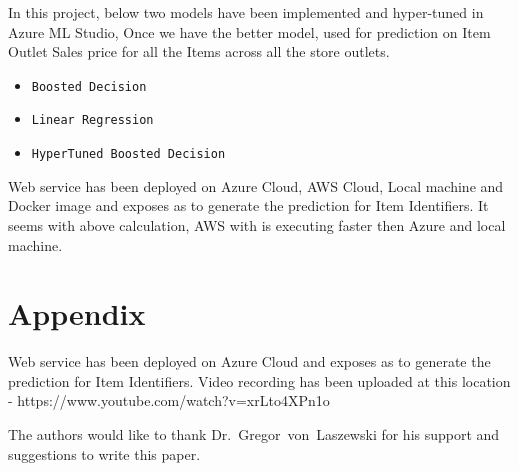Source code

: In this project, below two models have been implemented and hyper-tuned in Azure ML Studio, 
Once we have the better model, used for prediction on Item Outlet Sales price for all the Items 
across all the store outlets.
\begin{itemize}
\item \verb|Boosted Decision|
\item \verb|Linear Regression|
\item \verb|HyperTuned Boosted Decision|
\end{itemize}
Web service has been deployed on Azure Cloud, AWS Cloud, Local machine and Docker image and exposes 
as to generate the prediction for Item Identifiers. It seems with above calculation, AWS with is 
executing faster then Azure and local machine.

\section{Appendix}

Web service has been deployed on Azure Cloud and exposes as to generate the prediction for Item Identifiers.
Video recording has been uploaded at this location - https://www.youtube.com/watch?v=xrLto4XPn1o


\begin{acks}

  The authors would like to thank Dr.~Gregor~von~Laszewski for his
  support and suggestions to write this paper.

\end{acks}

-=-=-

(Work required)
The word "service" appears on some lines of the data above; count those lines and give only the total.

(Written solution)
2